*** Opening of Given records ***

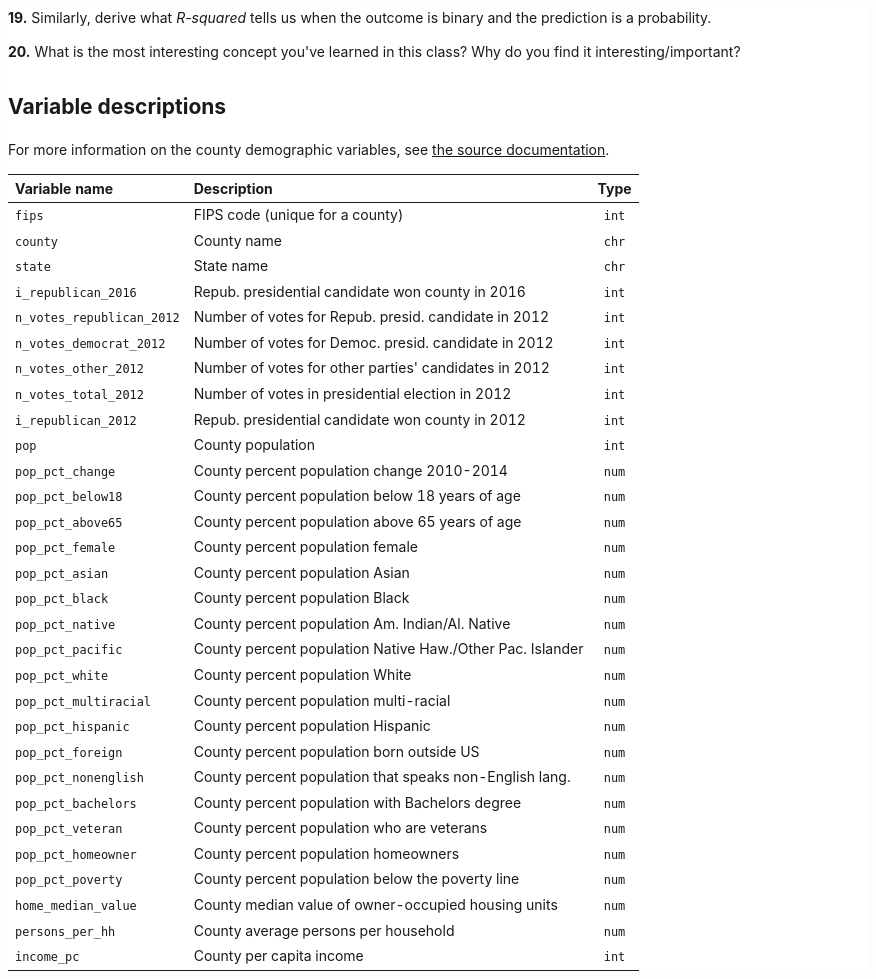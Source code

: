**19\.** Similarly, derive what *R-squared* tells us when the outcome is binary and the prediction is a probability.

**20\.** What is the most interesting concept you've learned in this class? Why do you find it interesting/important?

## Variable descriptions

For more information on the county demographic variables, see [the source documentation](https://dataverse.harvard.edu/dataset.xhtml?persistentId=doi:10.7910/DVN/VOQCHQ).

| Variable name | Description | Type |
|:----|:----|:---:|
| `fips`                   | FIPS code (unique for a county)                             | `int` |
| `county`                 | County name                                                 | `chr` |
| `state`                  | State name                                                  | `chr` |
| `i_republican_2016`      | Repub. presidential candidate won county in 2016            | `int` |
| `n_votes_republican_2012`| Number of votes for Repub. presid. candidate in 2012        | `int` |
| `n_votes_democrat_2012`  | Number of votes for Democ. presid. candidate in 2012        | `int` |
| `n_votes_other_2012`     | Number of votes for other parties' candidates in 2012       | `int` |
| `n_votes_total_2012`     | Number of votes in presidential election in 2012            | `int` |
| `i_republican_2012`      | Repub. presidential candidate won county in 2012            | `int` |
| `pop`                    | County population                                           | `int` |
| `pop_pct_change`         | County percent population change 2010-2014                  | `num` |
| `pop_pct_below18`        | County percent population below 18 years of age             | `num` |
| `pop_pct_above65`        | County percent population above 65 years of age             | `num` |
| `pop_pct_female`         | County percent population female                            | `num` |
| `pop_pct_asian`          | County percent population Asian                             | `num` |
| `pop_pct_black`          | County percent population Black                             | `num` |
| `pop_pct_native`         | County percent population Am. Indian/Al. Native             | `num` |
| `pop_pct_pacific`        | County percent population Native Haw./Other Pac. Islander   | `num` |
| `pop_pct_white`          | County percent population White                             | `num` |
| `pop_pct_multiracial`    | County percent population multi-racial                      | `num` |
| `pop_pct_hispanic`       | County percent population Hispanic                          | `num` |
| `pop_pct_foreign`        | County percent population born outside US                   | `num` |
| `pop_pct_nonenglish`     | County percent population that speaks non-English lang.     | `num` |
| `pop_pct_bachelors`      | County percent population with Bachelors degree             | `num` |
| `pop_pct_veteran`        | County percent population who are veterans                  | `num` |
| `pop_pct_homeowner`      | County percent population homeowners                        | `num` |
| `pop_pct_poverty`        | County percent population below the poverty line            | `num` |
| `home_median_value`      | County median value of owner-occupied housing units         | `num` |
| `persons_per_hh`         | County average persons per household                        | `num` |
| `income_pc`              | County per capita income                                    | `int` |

*** Close of Given records ***
*** Opening of Given records ***

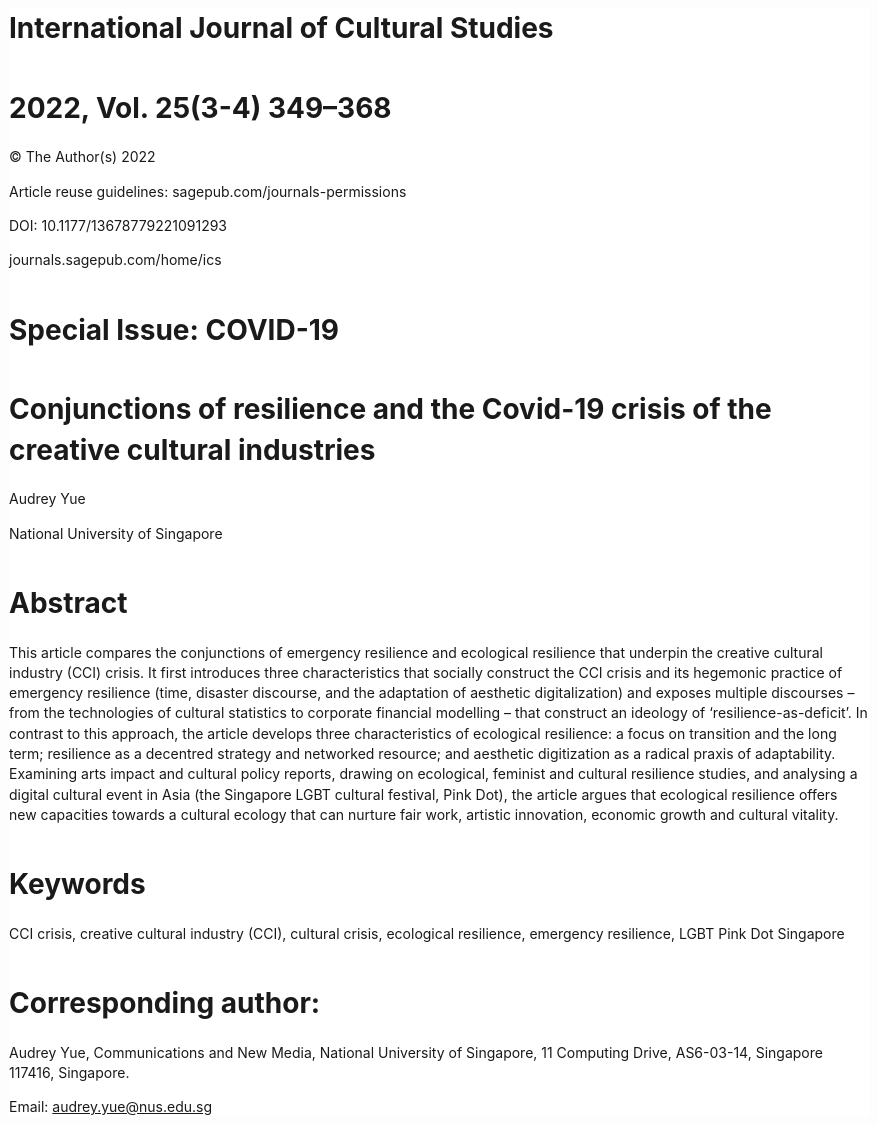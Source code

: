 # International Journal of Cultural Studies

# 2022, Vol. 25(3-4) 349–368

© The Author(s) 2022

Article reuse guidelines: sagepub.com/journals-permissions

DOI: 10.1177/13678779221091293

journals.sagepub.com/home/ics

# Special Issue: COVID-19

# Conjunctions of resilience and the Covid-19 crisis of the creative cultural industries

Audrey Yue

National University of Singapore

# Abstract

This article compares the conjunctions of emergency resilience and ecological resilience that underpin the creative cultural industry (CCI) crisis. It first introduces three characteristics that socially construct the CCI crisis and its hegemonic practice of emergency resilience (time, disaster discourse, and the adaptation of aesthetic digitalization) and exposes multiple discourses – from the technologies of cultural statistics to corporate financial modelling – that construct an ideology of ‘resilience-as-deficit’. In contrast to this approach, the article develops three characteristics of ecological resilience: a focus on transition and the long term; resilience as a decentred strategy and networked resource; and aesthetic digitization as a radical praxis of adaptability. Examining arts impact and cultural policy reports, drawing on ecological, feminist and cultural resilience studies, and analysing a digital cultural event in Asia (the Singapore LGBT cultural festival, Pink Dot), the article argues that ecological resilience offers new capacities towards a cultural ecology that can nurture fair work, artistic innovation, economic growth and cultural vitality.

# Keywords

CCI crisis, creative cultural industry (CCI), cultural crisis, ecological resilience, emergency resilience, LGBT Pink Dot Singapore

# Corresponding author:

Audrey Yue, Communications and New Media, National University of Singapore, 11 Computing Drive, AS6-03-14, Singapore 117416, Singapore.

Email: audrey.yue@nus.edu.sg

*** Close of Given records ***

_Task prompt_: Whenever a line of the data holds the string "journals", pick that line out.

_Answer box_:
Article reuse guidelines: sagepub.com/journals-permissions
journals.sagepub.com/home/ics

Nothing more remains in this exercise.